● The records
^^^^^^^^^^^^^^^^
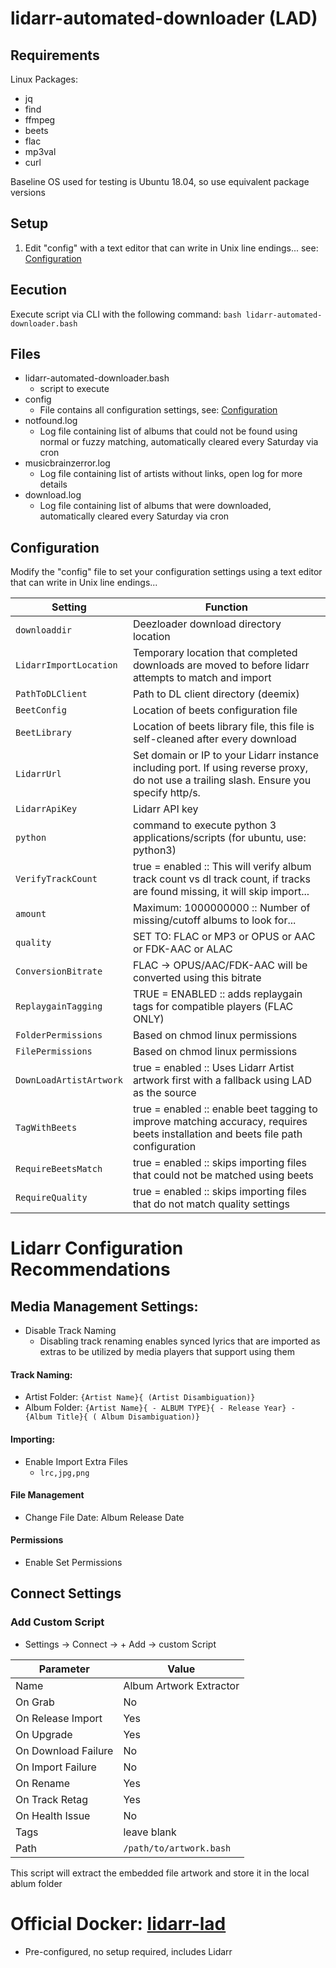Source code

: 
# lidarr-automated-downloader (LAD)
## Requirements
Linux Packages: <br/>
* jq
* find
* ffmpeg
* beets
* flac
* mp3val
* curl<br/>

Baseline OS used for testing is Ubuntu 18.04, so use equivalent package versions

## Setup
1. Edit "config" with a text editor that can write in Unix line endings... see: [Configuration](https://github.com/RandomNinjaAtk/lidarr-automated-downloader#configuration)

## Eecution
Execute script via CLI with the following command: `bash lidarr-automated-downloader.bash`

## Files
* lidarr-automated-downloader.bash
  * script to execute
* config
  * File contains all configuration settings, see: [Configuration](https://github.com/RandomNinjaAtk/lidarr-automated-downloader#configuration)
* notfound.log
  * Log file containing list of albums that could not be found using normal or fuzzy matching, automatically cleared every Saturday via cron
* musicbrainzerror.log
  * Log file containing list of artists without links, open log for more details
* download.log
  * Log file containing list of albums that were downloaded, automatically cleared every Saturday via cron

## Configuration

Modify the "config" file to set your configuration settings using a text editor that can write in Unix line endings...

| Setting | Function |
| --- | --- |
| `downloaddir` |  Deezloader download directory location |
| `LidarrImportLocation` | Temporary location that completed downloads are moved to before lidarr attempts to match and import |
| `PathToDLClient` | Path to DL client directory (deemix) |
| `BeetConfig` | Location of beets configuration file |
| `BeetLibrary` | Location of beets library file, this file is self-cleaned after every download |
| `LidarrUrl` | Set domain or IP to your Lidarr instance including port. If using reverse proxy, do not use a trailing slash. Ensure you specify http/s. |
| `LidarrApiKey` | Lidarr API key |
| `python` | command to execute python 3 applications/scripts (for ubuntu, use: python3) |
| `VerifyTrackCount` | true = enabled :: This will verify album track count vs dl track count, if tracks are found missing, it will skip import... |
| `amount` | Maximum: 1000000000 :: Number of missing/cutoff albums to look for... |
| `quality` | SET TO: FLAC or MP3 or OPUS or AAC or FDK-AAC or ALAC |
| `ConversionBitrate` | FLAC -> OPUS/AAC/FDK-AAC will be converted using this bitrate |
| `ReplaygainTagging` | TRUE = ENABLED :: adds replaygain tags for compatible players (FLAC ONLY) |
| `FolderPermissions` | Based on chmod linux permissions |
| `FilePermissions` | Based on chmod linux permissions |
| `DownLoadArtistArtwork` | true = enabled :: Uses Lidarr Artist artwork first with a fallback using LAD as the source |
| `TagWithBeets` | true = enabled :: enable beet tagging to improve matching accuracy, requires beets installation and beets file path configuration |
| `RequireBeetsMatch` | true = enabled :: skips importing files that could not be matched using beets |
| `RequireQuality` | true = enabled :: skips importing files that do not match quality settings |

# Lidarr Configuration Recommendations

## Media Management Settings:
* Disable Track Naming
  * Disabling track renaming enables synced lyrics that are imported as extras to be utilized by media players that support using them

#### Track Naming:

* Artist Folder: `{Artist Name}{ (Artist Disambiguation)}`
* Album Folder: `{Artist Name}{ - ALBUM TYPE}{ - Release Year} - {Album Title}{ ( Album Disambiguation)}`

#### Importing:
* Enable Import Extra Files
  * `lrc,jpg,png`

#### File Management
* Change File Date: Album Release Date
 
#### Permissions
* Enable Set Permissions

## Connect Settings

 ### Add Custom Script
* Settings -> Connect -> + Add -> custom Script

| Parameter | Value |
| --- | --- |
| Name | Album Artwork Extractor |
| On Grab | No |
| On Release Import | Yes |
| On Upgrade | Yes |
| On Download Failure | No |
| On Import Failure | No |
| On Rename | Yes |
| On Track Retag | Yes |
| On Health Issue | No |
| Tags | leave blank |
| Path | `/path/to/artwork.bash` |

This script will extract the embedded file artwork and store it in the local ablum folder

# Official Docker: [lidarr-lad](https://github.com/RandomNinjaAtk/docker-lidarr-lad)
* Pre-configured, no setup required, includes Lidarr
^^^^^^^^^^^^^^^^
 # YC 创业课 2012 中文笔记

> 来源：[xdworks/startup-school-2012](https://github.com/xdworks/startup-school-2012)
^^^^^^^^^^^^^^^^
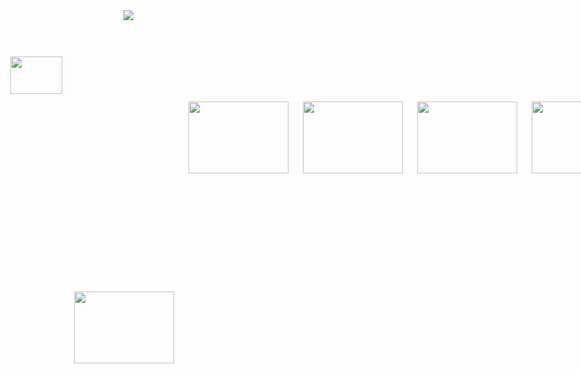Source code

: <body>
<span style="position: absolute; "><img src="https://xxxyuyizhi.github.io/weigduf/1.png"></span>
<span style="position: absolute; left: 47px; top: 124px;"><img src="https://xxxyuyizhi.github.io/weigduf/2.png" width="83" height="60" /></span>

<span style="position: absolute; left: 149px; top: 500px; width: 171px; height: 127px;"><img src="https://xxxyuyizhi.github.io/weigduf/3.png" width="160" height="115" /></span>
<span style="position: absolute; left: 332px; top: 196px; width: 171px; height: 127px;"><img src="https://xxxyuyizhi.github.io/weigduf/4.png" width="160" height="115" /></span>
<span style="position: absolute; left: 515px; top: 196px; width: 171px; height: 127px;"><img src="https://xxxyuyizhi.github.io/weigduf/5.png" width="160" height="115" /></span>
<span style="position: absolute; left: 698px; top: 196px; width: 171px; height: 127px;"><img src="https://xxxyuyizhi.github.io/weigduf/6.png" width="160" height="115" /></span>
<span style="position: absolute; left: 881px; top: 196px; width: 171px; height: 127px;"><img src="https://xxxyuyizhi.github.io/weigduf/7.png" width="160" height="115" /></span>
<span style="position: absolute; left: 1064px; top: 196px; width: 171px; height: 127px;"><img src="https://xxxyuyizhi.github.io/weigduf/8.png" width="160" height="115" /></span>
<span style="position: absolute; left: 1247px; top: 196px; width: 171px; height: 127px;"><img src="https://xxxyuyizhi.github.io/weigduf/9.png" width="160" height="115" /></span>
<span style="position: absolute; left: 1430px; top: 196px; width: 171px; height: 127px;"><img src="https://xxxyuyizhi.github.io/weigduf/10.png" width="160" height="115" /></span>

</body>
^^^^^^^^^^^^^^^^
● Task objective
Copy whichever lines above contain the string "write".

● Task result
1. Edit "config" with a text editor that can write in Unix line endings... see: [Configuration](https://github.com/RandomNinjaAtk/lidarr-automated-downloader#configuration)
Modify the "config" file to set your configuration settings using a text editor that can write in Unix line endings...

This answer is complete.